# Anyone use soy oil in the soap?



## Kalne (Oct 25, 2007)

It's time for me to order my oils for the year. And I'm looking at the attractive price of soy but have never used it. Thinking I will get some to test with but wanted to know if anyone had experiences using it, good or bad.


----------



## [email protected] (Sep 18, 2008)

I've used the solid soy in place of or for part of the lard in the WM recipe. I can get it at the local Amish store, it's called Doughnut Fry, much cheaper. It's normally $40/50#, so I keep a box in case I get low on lard and don't want to order just lard. Lard at the Amish store is $5 for 2#. Wish they would carry the 50# boxes.  The soy makes a VERY hard bar. I don't mind using it for half the lard, but to totally replace it my bars tend to shatter pretty bad on the edges when I cut them.


----------



## NubianSoaps.com (Oct 26, 2007)

I know in testing this as a single oil, it was a shatter bar, it also hurts your scent sticking. I feel like soy like I do palm, cheap is not better, and label appeal is everything.


----------



## swgoats (May 21, 2010)

I'm using Crisco (soy only) in my new recipe at 40%. It did cut the price per ounce. The one thing I've noticed is that every batch behaves differently while I'm working it. My old recipe of olive and coconut was always very consistent. This has been weird - I mean every time it acts differently.
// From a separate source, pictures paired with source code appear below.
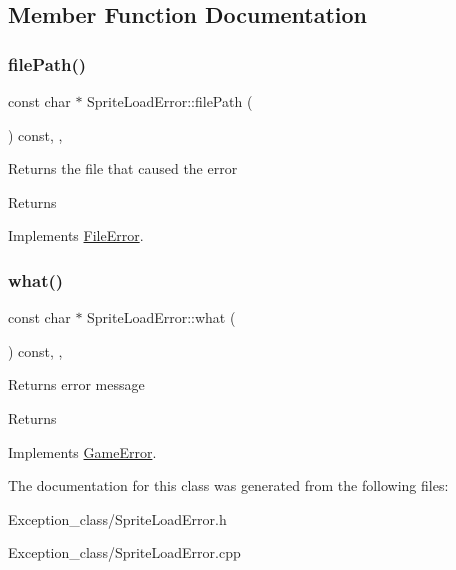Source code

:\subsection{Member Function Documentation}
\mbox{\label{classSpriteLoadError_aa6c6ca97b781b8045eb4271aad6aa6d1}} 
\subsubsection{\texorpdfstring{file\+Path()}{filePath()}}
{\footnotesize\ttfamily const char $\ast$ Sprite\+Load\+Error\+::file\+Path (\begin{DoxyParamCaption}{ }\end{DoxyParamCaption}) const\hspace{0.3cm}{\ttfamily [override]}, {\ttfamily [virtual]}, {\ttfamily [noexcept]}}

Returns the file that caused the error \begin{DoxyReturn}{Returns}

\end{DoxyReturn}


Implements \hyperlink{classFileError_a40918f5dda2ee7063bba81d286392cdd}{File\+Error}.

\mbox{\label{classSpriteLoadError_a7b51c2ea656c91b352514cd77aab0a38}} 
\subsubsection{\texorpdfstring{what()}{what()}}
{\footnotesize\ttfamily const char $\ast$ Sprite\+Load\+Error\+::what (\begin{DoxyParamCaption}{ }\end{DoxyParamCaption}) const\hspace{0.3cm}{\ttfamily [override]}, {\ttfamily [virtual]}, {\ttfamily [noexcept]}}

Returns error message \begin{DoxyReturn}{Returns}

\end{DoxyReturn}


Implements \hyperlink{classGameError_afbe93d6a2023f2824be2733aff9e86cb}{Game\+Error}.



The documentation for this class was generated from the following files\+:\begin{DoxyCompactItemize}
\item 
Exception\+\_\+class/Sprite\+Load\+Error.\+h\item 
Exception\+\_\+class/Sprite\+Load\+Error.\+cpp\end{DoxyCompactItemize}
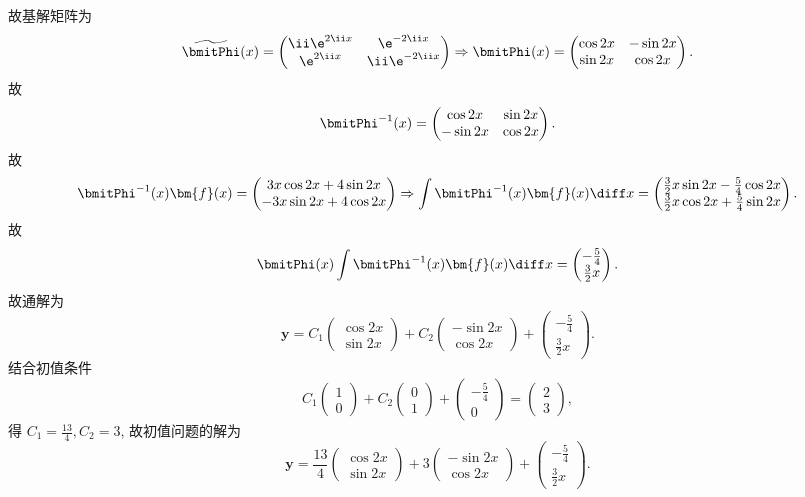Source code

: \begin{solve}
  故基解矩阵为
  \[\widetilde{\bmitPhi}(x) =
    \begin{pmatrix}
      \ii\e^{2\ii x}&\e^{-2\ii x} \\
      \e^{2\ii x}&\ii\e^{-2\ii x}
    \end{pmatrix}\Rightarrow\bmitPhi(x) =
    \begin{pmatrix}\cos2x&-\sin2x\\\sin2x&\cos2x\end{pmatrix}.\]
  故
  \[\bmitPhi^{-1}(x)=\begin{pmatrix}\cos2x&\sin2x\\-\sin2x&\cos2x\end{pmatrix}.\]
  故
  \[\bmitPhi^{-1}(x)\bm{f}(x) = 
    \begin{pmatrix}3x\cos2x+4\sin2x\\-3x\sin2x+4\cos2x\end{pmatrix}
    \Rightarrow
    \int\bmitPhi^{-1}(x)\bm{f}(x)\diff x =
    \begin{pmatrix}
      \frac{3}{2}x\sin2x-\frac{5}{4}\cos2x \\
      \frac{3}{2}x\cos2x+\frac{5}{4}\sin2x
    \end{pmatrix}.\]
  故
  \[\bmitPhi(x)\int\bmitPhi^{-1}(x)\bm{f}(x)\diff x =
    \begin{pmatrix}-\frac{5}{4}\\\frac{3}{2}x\end{pmatrix}.\]
  故通解为
  \[\bm{y} = C_1\begin{pmatrix}\cos2x\\\sin2x\end{pmatrix}
    + C_2\begin{pmatrix}-\sin2x\\\cos2x\end{pmatrix}
    + \begin{pmatrix}-\frac{5}{4}\\\frac{3}{2}x\end{pmatrix}.\]
  结合初值条件
  \[C_1\begin{pmatrix}1\\0\end{pmatrix}
    + C_2\begin{pmatrix}0\\1\end{pmatrix}
    + \begin{pmatrix}-\frac{5}{4}\\0\end{pmatrix}
    = \begin{pmatrix}2\\3\end{pmatrix},\]
  得 $C_1=\frac{13}{4},C_2=3$, 故初值问题的解为
  \[\bm{y} =
    \frac{13}{4}\begin{pmatrix}\cos2x\\\sin2x\end{pmatrix}
    + 3\begin{pmatrix}-\sin2x\\\cos2x\end{pmatrix}
    + \begin{pmatrix}-\frac{5}{4}\\\frac{3}{2}x\end{pmatrix}.\]


\end{solve}
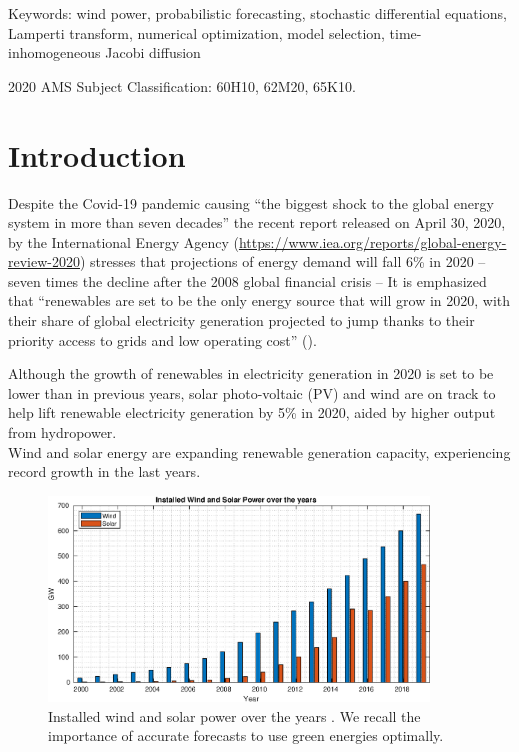 \documentclass[11pt]{article}
\theoremstyle{definition}
\begin{document}
Keywords: wind power, probabilistic forecasting, stochastic differential equations, Lamperti transform, numerical optimization, model selection, time-inhomogeneous Jacobi diffusion

2020 AMS Subject Classification: 60H10, 62M20, 65K10.



\section{Introduction}  \label{Section_1}

Despite the Covid-19 pandemic causing ``the biggest shock to the global energy system in more than seven decades'' the recent report released on April 30, 2020, by the International Energy Agency (\url{https://www.iea.org/reports/global-energy-review-2020}) stresses that projections of energy demand will fall 6\% in 2020 -- seven times the decline after the 2008 global financial crisis -- It is emphasized that ``renewables are set to be the only energy source that will grow in 2020, with their share of global electricity generation projected to jump thanks to their priority access to grids and low operating cost'' (\cite{IEA}). 

Although the growth of renewables in electricity generation in 2020 is set to be lower than in previous years,  solar photo-voltaic (PV) and wind are on track to help lift renewable electricity generation by 5\% in 2020, aided by higher output from hydropower. \\

Wind and solar energy are expanding renewable generation capacity, experiencing record growth in the last years.

\begin{figure}[H]
\centering
\includegraphics[width=0.9\textwidth]{plots/wind_and_solar/plot_over_years.eps}
\caption{Installed wind and solar power over the years \cite{sultana2017review}. We recall the importance of accurate forecasts to use green energies optimally.}
\end{figure}
\end{document}
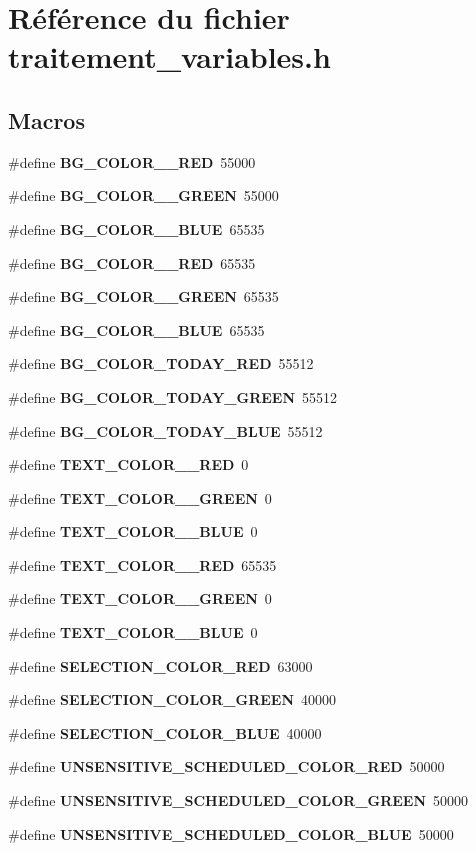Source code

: \section{Référence du fichier traitement\_\-variables.h}
\label{traitement__variables_8h}
\subsection*{Macros}
\begin{DoxyCompactItemize}
\item 
\#define {\bf BG\_\-COLOR\_\_\-RED}~55000
\item 
\#define {\bf BG\_\-COLOR\_\_\-GREEN}~55000
\item 
\#define {\bf BG\_\-COLOR\_\_\-BLUE}~65535
\item 
\#define {\bf BG\_\-COLOR\_\_\-RED}~65535
\item 
\#define {\bf BG\_\-COLOR\_\_\-GREEN}~65535
\item 
\#define {\bf BG\_\-COLOR\_\_\-BLUE}~65535
\item 
\#define {\bf BG\_\-COLOR\_\-TODAY\_\-RED}~55512
\item 
\#define {\bf BG\_\-COLOR\_\-TODAY\_\-GREEN}~55512
\item 
\#define {\bf BG\_\-COLOR\_\-TODAY\_\-BLUE}~55512
\item 
\#define {\bf TEXT\_\-COLOR\_\_\-RED}~0
\item 
\#define {\bf TEXT\_\-COLOR\_\_\-GREEN}~0
\item 
\#define {\bf TEXT\_\-COLOR\_\_\-BLUE}~0
\item 
\#define {\bf TEXT\_\-COLOR\_\_\-RED}~65535
\item 
\#define {\bf TEXT\_\-COLOR\_\_\-GREEN}~0
\item 
\#define {\bf TEXT\_\-COLOR\_\_\-BLUE}~0
\item 
\#define {\bf SELECTION\_\-COLOR\_\-RED}~63000
\item 
\#define {\bf SELECTION\_\-COLOR\_\-GREEN}~40000
\item 
\#define {\bf SELECTION\_\-COLOR\_\-BLUE}~40000
\item 
\#define {\bf UNSENSITIVE\_\-SCHEDULED\_\-COLOR\_\-RED}~50000
\item 
\#define {\bf UNSENSITIVE\_\-SCHEDULED\_\-COLOR\_\-GREEN}~50000
\item 
\#define {\bf UNSENSITIVE\_\-SCHEDULED\_\-COLOR\_\-BLUE}~50000
\item 

\end{DoxyCompactItemize}
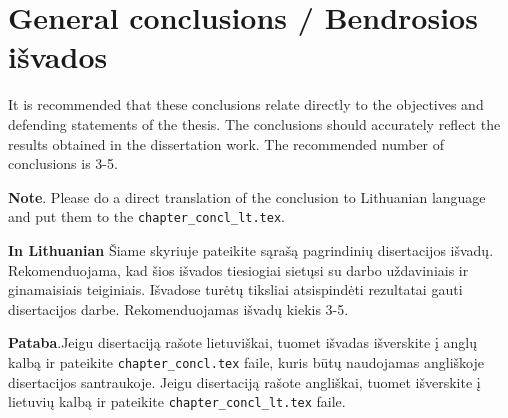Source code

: \chapter*{General conclusions / Bendrosios išvados }
\label{cha:concl}

It is recommended that these conclusions relate directly to the objectives and defending statements of the thesis. 
The conclusions should accurately reflect the results obtained in the dissertation work.
The recommended number of conclusions is 3-5.

\textbf{Note}. Please do a direct translation of the conclusion to Lithuanian language and put them to the \verb|chapter_concl_lt.tex|.


\textbf{In Lithuanian} Šiame skyriuje pateikite sąrašą pagrindinių disertacijos išvadų. Rekomenduojama, kad šios išvados tiesiogiai sietųsi su darbo uždaviniais ir ginamaisiais teiginiais. Išvadose turėtų tiksliai atsispindėti rezultatai gauti disertacijos darbe. 
Rekomenduojamas išvadų kiekis 3-5.

\textbf{Pataba}.Jeigu disertaciją rašote lietuviškai, tuomet išvadas išverskite į anglų kalbą ir pateikite \verb|chapter_concl.tex| faile, kuris būtų naudojamas angliškoje disertacijos santraukoje.
Jeigu disertaciją rašote angliškai, tuomet išverskite į lietuvių kalbą ir pateikite \verb|chapter_concl_lt.tex| faile.
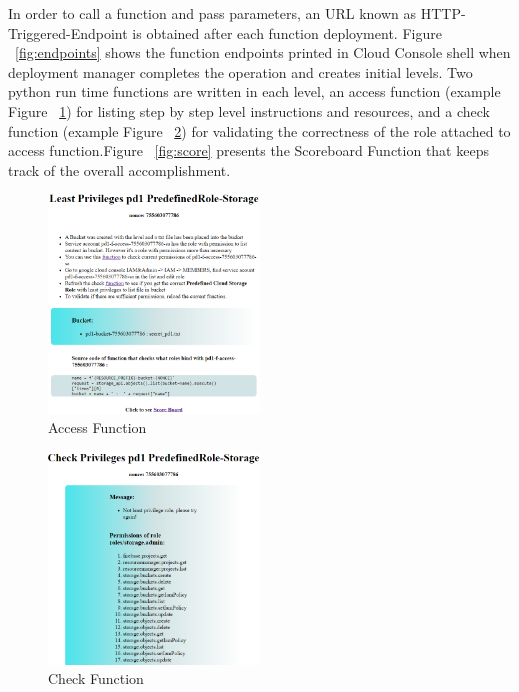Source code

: \documentclass[sigconf]{acmart}
\begin{document}
In order to call a function and pass parameters, an URL known as HTTP-Triggered-Endpoint is obtained after each function deployment. Figure ~\ref{fig:endpoints} shows the function endpoints printed in Cloud Console shell when deployment manager completes the operation and creates initial levels.
Two python run time functions are written in each level, an access function (example Figure ~\ref{fig:access}) for listing step by step level instructions and resources, and a check function (example Figure ~\ref{fig:check}) for validating the correctness of the role attached to access function.Figure  ~\ref{fig:score} presents the Scoreboard Function that keeps track of the overall accomplishment.  
\begin{figure}[h]
  \centering
  \includegraphics[width=0.5\textwidth]{access}
  \caption {Access Function}
  \label{fig:access}
\end{figure}
\begin{figure}[h]
  \centering
  \includegraphics[width=0.5\textwidth]{check}
  \caption {Check Function}
  \label{fig:check}
\end{figure}
\end{document}
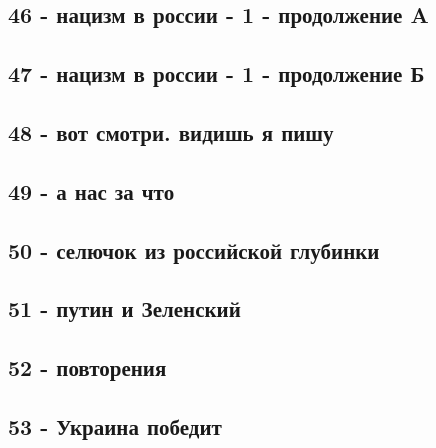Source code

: \subsection{46 - нацизм в россии - 1 - продолжение A}

\subsection{47 - нацизм в россии - 1 - продолжение Б}

\subsection{48 - вот смотри. видишь я пишу}

\subsection{49 - а нас за что}

\subsection{50 - селючок из российской глубинки}

\subsection{51 - путин и Зеленский}

\subsection{52 - повторения}

\subsection{53 - Украина победит}




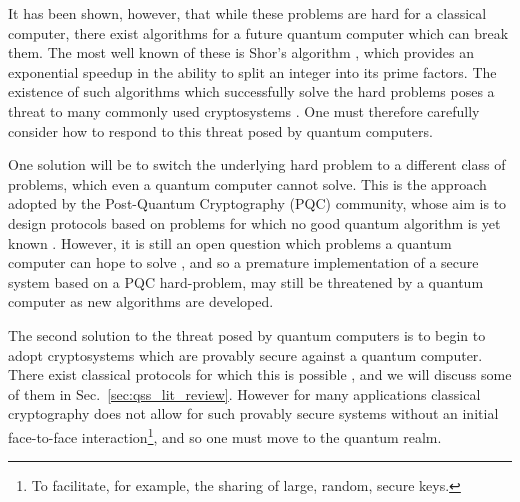 It has been shown, however, that while these problems are hard for a classical computer, there exist algorithms for a future quantum computer which can break them. The most well known of these is Shor's algorithm \cite{Shor1997},  which provides an exponential speedup in the ability to split an integer into its prime factors. %
The existence of such algorithms which successfully solve the hard problems poses a threat to many commonly used cryptosystems %
\cite{Rivest1978, Schneier1996, Amiri2015, Nielsen2010, Shor1997}. One must therefore carefully consider how to respond to this threat posed by quantum computers. 

One solution will be to switch the underlying hard problem to a different class of problems, which even a quantum computer cannot solve. This is the approach adopted by the Post-Quantum Cryptography (PQC) community, whose aim is to design protocols based on problems for which no good quantum algorithm is yet known \cite{Bernstein2017, Chen2016, Gagliardoni2017a, Bernstein2009, Alagic2019, Chrome2016}. However, it is still an open question which problems a quantum computer can hope to solve%
, and so a premature implementation of a secure system based on a PQC hard-problem, may still be threatened by a quantum computer as new algorithms are developed. 


The second solution to the threat posed by quantum computers is to begin to adopt cryptosystems which are provably secure against a quantum computer. There exist classical protocols for which this is possible \cite{Shamir1979, Blakley1979}, and we will discuss some of them in Sec.~\ref{sec:qss_lit_review}. However for many applications classical cryptography does not allow for such provably secure systems without an initial face-to-face interaction\footnote{To facilitate, for example, the sharing of large, random, secure keys.}, and so one must move to the quantum realm.

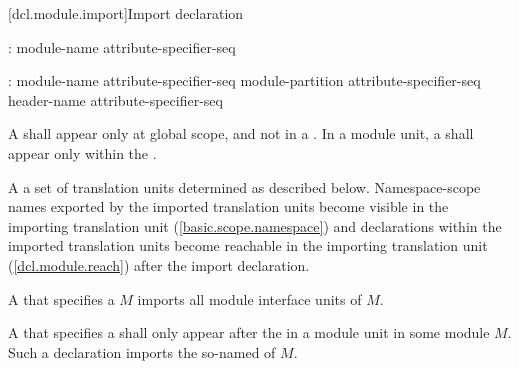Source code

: [dcl.module.import]{Import declaration}%

\begin{std.txt}\color{addclr}
\begin{before}
  \begin{bnf}\color{addclr}
    :\br
       module-name attribute-specifier-seq\opt {} \terminal{;}
  \end{bnf}
\end{before}\begin{after}
  \begin{bnf}\color{addclr}
    :\br
      \opt{}  module-name attribute-specifier-seq\opt {} \terminal{;}\br
      \opt{}  module-partition attribute-specifier-seq\opt {} \terminal{;}\br
      \opt{}  header-name attribute-specifier-seq\opt {} \terminal{;}
  \end{bnf}
\end{after}

  \resetalinea[0]
  \alinea
  A  shall appear only at
  global scope, and not in a .
  In a module unit, a  shall
  appear only within the .

  \alinea
  A   a set of
  translation units determined as described below.
  \enternote
  Namespace-scope names exported by the imported translation units
  become visible in the importing translation unit (\ref{basic.scope.namespace})
  and declarations within the imported translation units become reachable
  in the importing translation unit (\ref{dcl.module.reach})
  after the import declaration.
  \exitnote

  \alinea
  A  that specifies
  a  $M$
  imports all module interface units of $M$.

  \alinea
  A  that specifies
  a  shall only appear after
  the  in a module unit in
  some module $M$.
  Such a declaration imports the so-named
   of $M$.


\end{std.txt}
But I could have got a bummer batch of olive oil. I'm about out of it, and I don't think I'll mess with it again. Not keen on the soy anyway.


----------



## Fiberaddict (Jun 4, 2009)

I use soy/olive/coconut as my base - the soy and olive in equal amounts. Makes a nice hard bar, and I haven't had my problems so far with scents sticking.


----------



## Kalne (Oct 25, 2007)

I avoid soy as much as possible in my food so I've never really considered it in soap. But after just a little research from today I think I'll skip it in my soap as well. Thanks for the input.


----------